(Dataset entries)
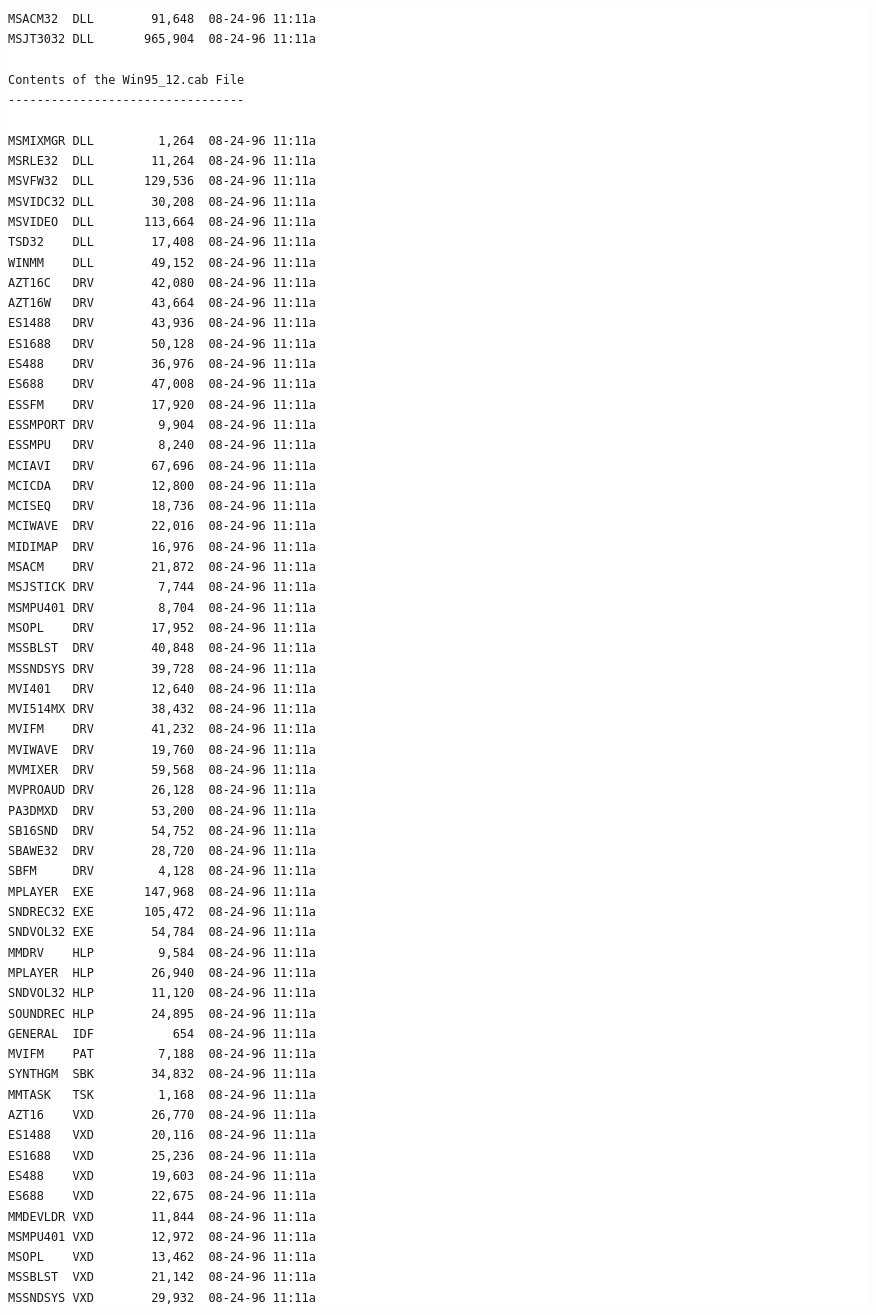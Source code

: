 	MSACM32  DLL        91,648  08-24-96 11:11a
	MSJT3032 DLL       965,904  08-24-96 11:11a
	
	Contents of the Win95_12.cab File
	---------------------------------
	
	MSMIXMGR DLL         1,264  08-24-96 11:11a
	MSRLE32  DLL        11,264  08-24-96 11:11a
	MSVFW32  DLL       129,536  08-24-96 11:11a
	MSVIDC32 DLL        30,208  08-24-96 11:11a
	MSVIDEO  DLL       113,664  08-24-96 11:11a
	TSD32    DLL        17,408  08-24-96 11:11a
	WINMM    DLL        49,152  08-24-96 11:11a
	AZT16C   DRV        42,080  08-24-96 11:11a
	AZT16W   DRV        43,664  08-24-96 11:11a
	ES1488   DRV        43,936  08-24-96 11:11a
	ES1688   DRV        50,128  08-24-96 11:11a
	ES488    DRV        36,976  08-24-96 11:11a
	ES688    DRV        47,008  08-24-96 11:11a
	ESSFM    DRV        17,920  08-24-96 11:11a
	ESSMPORT DRV         9,904  08-24-96 11:11a
	ESSMPU   DRV         8,240  08-24-96 11:11a
	MCIAVI   DRV        67,696  08-24-96 11:11a
	MCICDA   DRV        12,800  08-24-96 11:11a
	MCISEQ   DRV        18,736  08-24-96 11:11a
	MCIWAVE  DRV        22,016  08-24-96 11:11a
	MIDIMAP  DRV        16,976  08-24-96 11:11a
	MSACM    DRV        21,872  08-24-96 11:11a
	MSJSTICK DRV         7,744  08-24-96 11:11a
	MSMPU401 DRV         8,704  08-24-96 11:11a
	MSOPL    DRV        17,952  08-24-96 11:11a
	MSSBLST  DRV        40,848  08-24-96 11:11a
	MSSNDSYS DRV        39,728  08-24-96 11:11a
	MVI401   DRV        12,640  08-24-96 11:11a
	MVI514MX DRV        38,432  08-24-96 11:11a
	MVIFM    DRV        41,232  08-24-96 11:11a
	MVIWAVE  DRV        19,760  08-24-96 11:11a
	MVMIXER  DRV        59,568  08-24-96 11:11a
	MVPROAUD DRV        26,128  08-24-96 11:11a
	PA3DMXD  DRV        53,200  08-24-96 11:11a
	SB16SND  DRV        54,752  08-24-96 11:11a
	SBAWE32  DRV        28,720  08-24-96 11:11a
	SBFM     DRV         4,128  08-24-96 11:11a
	MPLAYER  EXE       147,968  08-24-96 11:11a
	SNDREC32 EXE       105,472  08-24-96 11:11a
	SNDVOL32 EXE        54,784  08-24-96 11:11a
	MMDRV    HLP         9,584  08-24-96 11:11a
	MPLAYER  HLP        26,940  08-24-96 11:11a
	SNDVOL32 HLP        11,120  08-24-96 11:11a
	SOUNDREC HLP        24,895  08-24-96 11:11a
	GENERAL  IDF           654  08-24-96 11:11a
	MVIFM    PAT         7,188  08-24-96 11:11a
	SYNTHGM  SBK        34,832  08-24-96 11:11a
	MMTASK   TSK         1,168  08-24-96 11:11a
	AZT16    VXD        26,770  08-24-96 11:11a
	ES1488   VXD        20,116  08-24-96 11:11a
	ES1688   VXD        25,236  08-24-96 11:11a
	ES488    VXD        19,603  08-24-96 11:11a
	ES688    VXD        22,675  08-24-96 11:11a
	MMDEVLDR VXD        11,844  08-24-96 11:11a
	MSMPU401 VXD        12,972  08-24-96 11:11a
	MSOPL    VXD        13,462  08-24-96 11:11a
	MSSBLST  VXD        21,142  08-24-96 11:11a
	MSSNDSYS VXD        29,932  08-24-96 11:11a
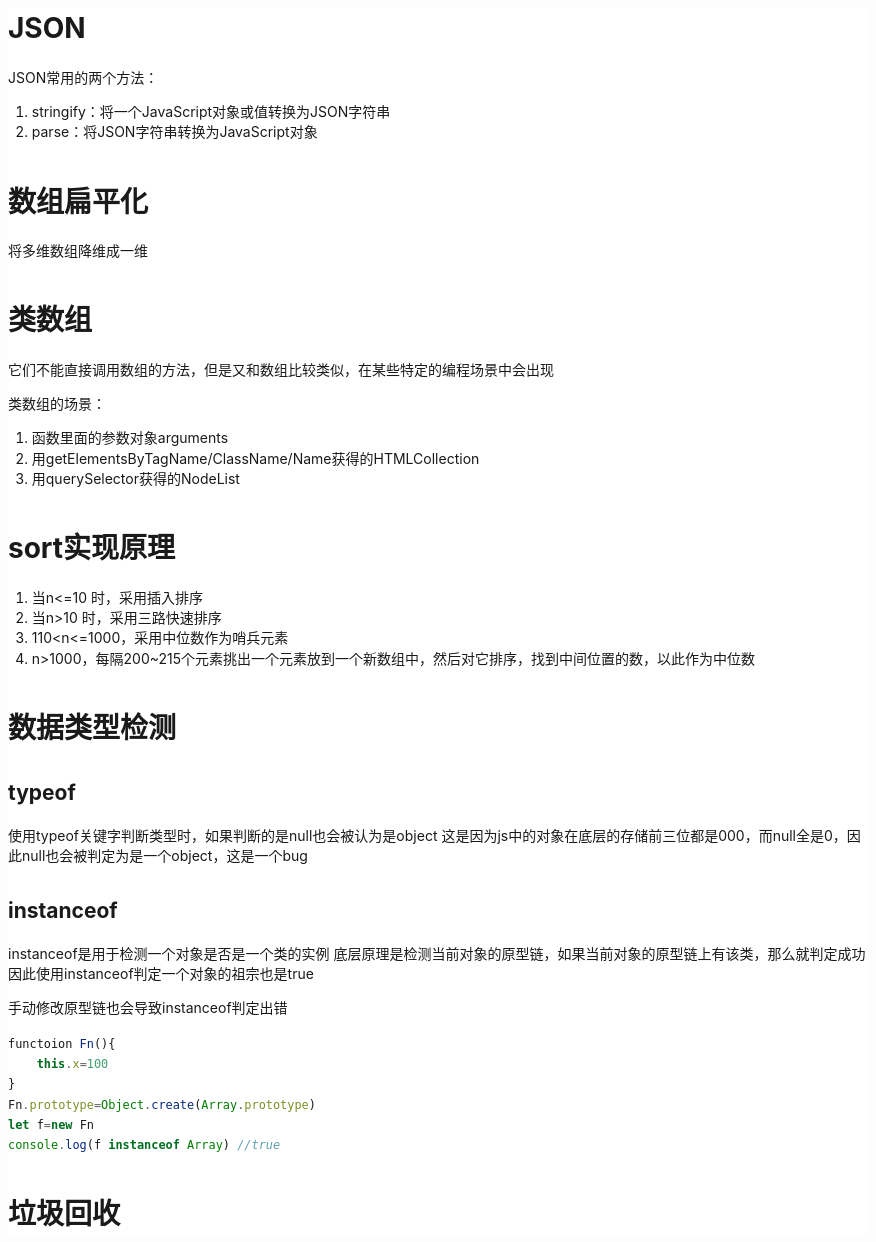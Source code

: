 # JSON
JSON常用的两个方法：
1. stringify：将一个JavaScript对象或值转换为JSON字符串
2. parse：将JSON字符串转换为JavaScript对象

# 数组扁平化
将多维数组降维成一维

# 类数组
它们不能直接调用数组的方法，但是又和数组比较类似，在某些特定的编程场景中会出现

类数组的场景：
1. 函数里面的参数对象arguments
2. 用getElementsByTagName/ClassName/Name获得的HTMLCollection
3. 用querySelector获得的NodeList

# sort实现原理
1. 当n<=10 时，采用插入排序
2. 当n>10 时，采用三路快速排序
3. 110<n<=1000，采用中位数作为哨兵元素
4. n>1000，每隔200~215个元素挑出一个元素放到一个新数组中，然后对它排序，找到中间位置的数，以此作为中位数

# 数据类型检测
## typeof
使用typeof关键字判断类型时，如果判断的是null也会被认为是object
这是因为js中的对象在底层的存储前三位都是000，而null全是0，因此null也会被判定为是一个object，这是一个bug

## instanceof
instanceof是用于检测一个对象是否是一个类的实例
底层原理是检测当前对象的原型链，如果当前对象的原型链上有该类，那么就判定成功
因此使用instanceof判定一个对象的祖宗也是true

手动修改原型链也会导致instanceof判定出错

```js
functoion Fn(){
	this.x=100
}
Fn.prototype=Object.create(Array.prototype)
let f=new Fn
console.log(f instanceof Array) //true
```

# 垃圾回收
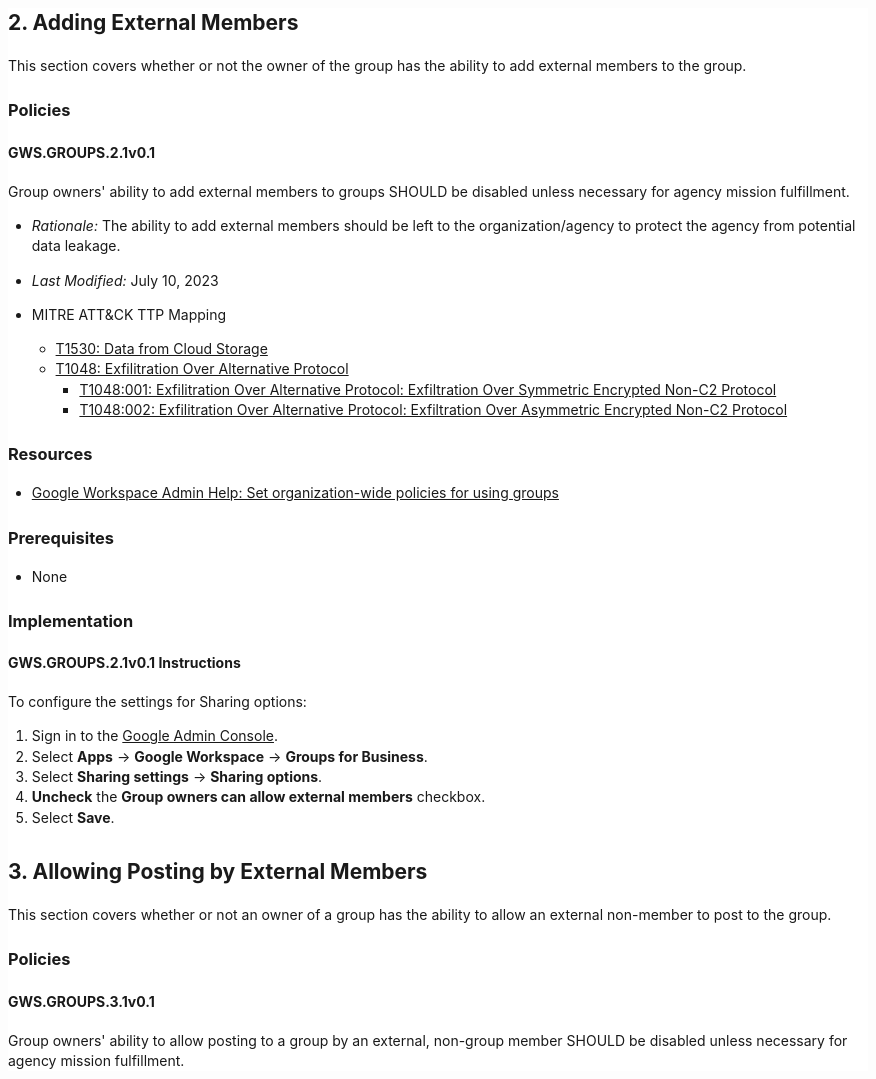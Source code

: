 ## 2. Adding External Members

This section covers whether or not the owner of the group has the ability to add external members to the group.

### Policies

#### GWS.GROUPS.2.1v0.1
Group owners' ability to add external members to groups SHOULD be disabled unless necessary for agency mission fulfillment.

- _Rationale:_ The ability to add external members should be left to the organization/agency to protect the agency from potential data leakage.
- _Last Modified:_ July 10, 2023

- MITRE ATT&CK TTP Mapping
  - [T1530: Data from Cloud Storage](https://attack.mitre.org/techniques/T1530/)
  - [T1048: Exfilitration Over Alternative Protocol](https://attack.mitre.org/techniques/T1048/)
    - [T1048:001: Exfilitration Over Alternative Protocol: Exfiltration Over Symmetric Encrypted Non-C2 Protocol](https://attack.mitre.org/techniques/T1048/001/)
    - [T1048:002: Exfilitration Over Alternative Protocol: Exfiltration Over Asymmetric Encrypted Non-C2 Protocol](https://attack.mitre.org/techniques/T1048/002/)

### Resources

-   [Google Workspace Admin Help: Set organization-wide policies for using groups](https://support.google.com/a/answer/167097?hl=en&ref_topic=9400092)

### Prerequisites

-   None

### Implementation

#### GWS.GROUPS.2.1v0.1 Instructions
To configure the settings for Sharing options:

1.  Sign in to the [Google Admin Console](https://admin.google.com).
2.  Select **Apps** -\> **Google Workspace** -\> **Groups for Business**.
3.  Select **Sharing settings** -\> **Sharing options**.
4.  **Uncheck** the **Group owners can allow external members** checkbox.
5.  Select **Save**.

## 3. Allowing Posting by External Members

This section covers whether or not an owner of a group has the ability to allow an external non-member to post to the group.

### Policies

#### GWS.GROUPS.3.1v0.1
Group owners' ability to allow posting to a group by an external, non-group member SHOULD be disabled unless necessary for agency mission fulfillment.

- Goal of the exercise: Scan the entries above and copy each line where "MPLAYER" occurs.

- Exercise solution:
	MPLAYER  EXE       147,968  08-24-96 11:11a
	MPLAYER  HLP        26,940  08-24-96 11:11a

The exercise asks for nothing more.